## [SUPPLIED DATA]

= = = =

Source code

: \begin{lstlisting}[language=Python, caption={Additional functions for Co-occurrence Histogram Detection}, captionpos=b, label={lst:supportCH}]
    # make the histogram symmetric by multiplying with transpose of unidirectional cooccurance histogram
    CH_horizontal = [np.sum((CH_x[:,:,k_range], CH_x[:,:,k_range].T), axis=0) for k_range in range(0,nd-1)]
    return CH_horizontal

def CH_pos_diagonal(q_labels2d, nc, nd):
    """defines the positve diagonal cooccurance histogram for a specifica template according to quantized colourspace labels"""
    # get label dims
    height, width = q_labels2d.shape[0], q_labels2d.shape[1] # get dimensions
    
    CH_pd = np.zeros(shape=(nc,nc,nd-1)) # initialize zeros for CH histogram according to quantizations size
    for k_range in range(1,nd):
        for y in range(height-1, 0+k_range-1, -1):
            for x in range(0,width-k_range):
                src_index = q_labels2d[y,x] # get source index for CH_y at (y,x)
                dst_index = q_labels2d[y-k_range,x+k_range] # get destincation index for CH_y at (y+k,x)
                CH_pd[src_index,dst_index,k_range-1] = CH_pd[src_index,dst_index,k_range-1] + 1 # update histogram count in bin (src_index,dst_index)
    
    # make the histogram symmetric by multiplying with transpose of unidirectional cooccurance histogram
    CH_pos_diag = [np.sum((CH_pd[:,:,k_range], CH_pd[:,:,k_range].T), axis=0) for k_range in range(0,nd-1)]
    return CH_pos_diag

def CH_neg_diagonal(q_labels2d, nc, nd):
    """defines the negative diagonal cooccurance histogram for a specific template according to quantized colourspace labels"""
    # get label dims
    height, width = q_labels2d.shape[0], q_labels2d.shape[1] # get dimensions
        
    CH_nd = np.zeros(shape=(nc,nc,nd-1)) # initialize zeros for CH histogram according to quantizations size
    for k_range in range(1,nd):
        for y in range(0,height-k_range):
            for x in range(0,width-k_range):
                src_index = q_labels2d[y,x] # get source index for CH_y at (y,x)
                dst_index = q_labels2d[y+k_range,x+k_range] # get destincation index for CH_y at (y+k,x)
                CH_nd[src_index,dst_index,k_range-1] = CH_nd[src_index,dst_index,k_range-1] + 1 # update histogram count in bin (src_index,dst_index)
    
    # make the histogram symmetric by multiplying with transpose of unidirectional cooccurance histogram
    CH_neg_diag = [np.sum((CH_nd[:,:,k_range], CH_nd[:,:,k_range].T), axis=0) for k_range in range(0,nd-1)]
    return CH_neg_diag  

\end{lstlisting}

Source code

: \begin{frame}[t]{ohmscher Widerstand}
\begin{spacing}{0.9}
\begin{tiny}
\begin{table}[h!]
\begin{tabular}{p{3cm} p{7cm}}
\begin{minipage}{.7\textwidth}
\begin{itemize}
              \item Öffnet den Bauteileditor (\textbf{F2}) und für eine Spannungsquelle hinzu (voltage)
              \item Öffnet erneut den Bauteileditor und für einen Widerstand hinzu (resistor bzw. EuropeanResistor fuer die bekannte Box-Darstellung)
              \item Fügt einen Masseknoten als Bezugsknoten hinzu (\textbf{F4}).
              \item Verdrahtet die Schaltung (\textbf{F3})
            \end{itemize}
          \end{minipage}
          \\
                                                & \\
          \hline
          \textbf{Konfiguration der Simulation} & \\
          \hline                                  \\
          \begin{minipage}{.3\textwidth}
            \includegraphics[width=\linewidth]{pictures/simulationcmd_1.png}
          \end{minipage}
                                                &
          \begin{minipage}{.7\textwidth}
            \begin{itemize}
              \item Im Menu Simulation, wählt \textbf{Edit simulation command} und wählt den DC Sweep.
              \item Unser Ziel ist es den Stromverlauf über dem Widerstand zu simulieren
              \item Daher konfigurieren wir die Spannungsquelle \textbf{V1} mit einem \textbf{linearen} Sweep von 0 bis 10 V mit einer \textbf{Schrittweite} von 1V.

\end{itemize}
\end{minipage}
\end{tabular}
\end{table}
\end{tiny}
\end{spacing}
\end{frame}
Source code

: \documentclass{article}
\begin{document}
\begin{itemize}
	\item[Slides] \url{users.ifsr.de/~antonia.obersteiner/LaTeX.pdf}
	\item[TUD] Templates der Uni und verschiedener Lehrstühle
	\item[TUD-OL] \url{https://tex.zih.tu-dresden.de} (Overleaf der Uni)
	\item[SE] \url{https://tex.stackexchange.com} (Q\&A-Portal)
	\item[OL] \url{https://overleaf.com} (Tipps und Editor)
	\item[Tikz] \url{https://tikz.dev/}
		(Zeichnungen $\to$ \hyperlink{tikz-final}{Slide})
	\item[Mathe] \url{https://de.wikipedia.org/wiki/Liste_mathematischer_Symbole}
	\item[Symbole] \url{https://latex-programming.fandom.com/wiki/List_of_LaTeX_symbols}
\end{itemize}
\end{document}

= = = =

## [REQUIRED ACTION]
The full set of records is to be written out once more, word for word.

## [TASK RESPONSE]
Source code

: \begin{lstlisting}[language=Python, caption={Additional functions for Co-occurrence Histogram Detection}, captionpos=b, label={lst:supportCH}]
    # make the histogram symmetric by multiplying with transpose of unidirectional cooccurance histogram
    CH_horizontal = [np.sum((CH_x[:,:,k_range], CH_x[:,:,k_range].T), axis=0) for k_range in range(0,nd-1)]
    return CH_horizontal

def CH_pos_diagonal(q_labels2d, nc, nd):
    """defines the positve diagonal cooccurance histogram for a specifica template according to quantized colourspace labels"""
    # get label dims
    height, width = q_labels2d.shape[0], q_labels2d.shape[1] # get dimensions
    
    CH_pd = np.zeros(shape=(nc,nc,nd-1)) # initialize zeros for CH histogram according to quantizations size
    for k_range in range(1,nd):
        for y in range(height-1, 0+k_range-1, -1):
            for x in range(0,width-k_range):
                src_index = q_labels2d[y,x] # get source index for CH_y at (y,x)
                dst_index = q_labels2d[y-k_range,x+k_range] # get destincation index for CH_y at (y+k,x)
                CH_pd[src_index,dst_index,k_range-1] = CH_pd[src_index,dst_index,k_range-1] + 1 # update histogram count in bin (src_index,dst_index)
    
    # make the histogram symmetric by multiplying with transpose of unidirectional cooccurance histogram
    CH_pos_diag = [np.sum((CH_pd[:,:,k_range], CH_pd[:,:,k_range].T), axis=0) for k_range in range(0,nd-1)]
    return CH_pos_diag

def CH_neg_diagonal(q_labels2d, nc, nd):
    """defines the negative diagonal cooccurance histogram for a specific template according to quantized colourspace labels"""
    # get label dims
    height, width = q_labels2d.shape[0], q_labels2d.shape[1] # get dimensions
        
    CH_nd = np.zeros(shape=(nc,nc,nd-1)) # initialize zeros for CH histogram according to quantizations size
    for k_range in range(1,nd):
        for y in range(0,height-k_range):
            for x in range(0,width-k_range):
                src_index = q_labels2d[y,x] # get source index for CH_y at (y,x)
                dst_index = q_labels2d[y+k_range,x+k_range] # get destincation index for CH_y at (y+k,x)
                CH_nd[src_index,dst_index,k_range-1] = CH_nd[src_index,dst_index,k_range-1] + 1 # update histogram count in bin (src_index,dst_index)
    
    # make the histogram symmetric by multiplying with transpose of unidirectional cooccurance histogram
    CH_neg_diag = [np.sum((CH_nd[:,:,k_range], CH_nd[:,:,k_range].T), axis=0) for k_range in range(0,nd-1)]
    return CH_neg_diag  

\end{lstlisting}

Source code

: \begin{frame}[t]{ohmscher Widerstand}
\begin{spacing}{0.9}
\begin{tiny}
\begin{table}[h!]
\begin{tabular}{p{3cm} p{7cm}}
\begin{minipage}{.7\textwidth}
\begin{itemize}
              \item Öffnet den Bauteileditor (\textbf{F2}) und für eine Spannungsquelle hinzu (voltage)
              \item Öffnet erneut den Bauteileditor und für einen Widerstand hinzu (resistor bzw. EuropeanResistor fuer die bekannte Box-Darstellung)
              \item Fügt einen Masseknoten als Bezugsknoten hinzu (\textbf{F4}).
              \item Verdrahtet die Schaltung (\textbf{F3})
            \end{itemize}
          \end{minipage}
          \\
                                                & \\
          \hline
          \textbf{Konfiguration der Simulation} & \\
          \hline                                  \\
          \begin{minipage}{.3\textwidth}
            \includegraphics[width=\linewidth]{pictures/simulationcmd_1.png}
          \end{minipage}
                                                &
          \begin{minipage}{.7\textwidth}
            \begin{itemize}
              \item Im Menu Simulation, wählt \textbf{Edit simulation command} und wählt den DC Sweep.
              \item Unser Ziel ist es den Stromverlauf über dem Widerstand zu simulieren
              \item Daher konfigurieren wir die Spannungsquelle \textbf{V1} mit einem \textbf{linearen} Sweep von 0 bis 10 V mit einer \textbf{Schrittweite} von 1V.

\end{itemize}
\end{minipage}
\end{tabular}
\end{table}
\end{tiny}
\end{spacing}
\end{frame}
Source code

: \documentclass{article}
\begin{document}
\begin{itemize}
	\item[Slides] \url{users.ifsr.de/~antonia.obersteiner/LaTeX.pdf}
	\item[TUD] Templates der Uni und verschiedener Lehrstühle
	\item[TUD-OL] \url{https://tex.zih.tu-dresden.de} (Overleaf der Uni)
	\item[SE] \url{https://tex.stackexchange.com} (Q\&A-Portal)
	\item[OL] \url{https://overleaf.com} (Tipps und Editor)
	\item[Tikz] \url{https://tikz.dev/}
		(Zeichnungen $\to$ \hyperlink{tikz-final}{Slide})
	\item[Mathe] \url{https://de.wikipedia.org/wiki/Liste_mathematischer_Symbole}
	\item[Symbole] \url{https://latex-programming.fandom.com/wiki/List_of_LaTeX_symbols}
\end{itemize}
\end{document}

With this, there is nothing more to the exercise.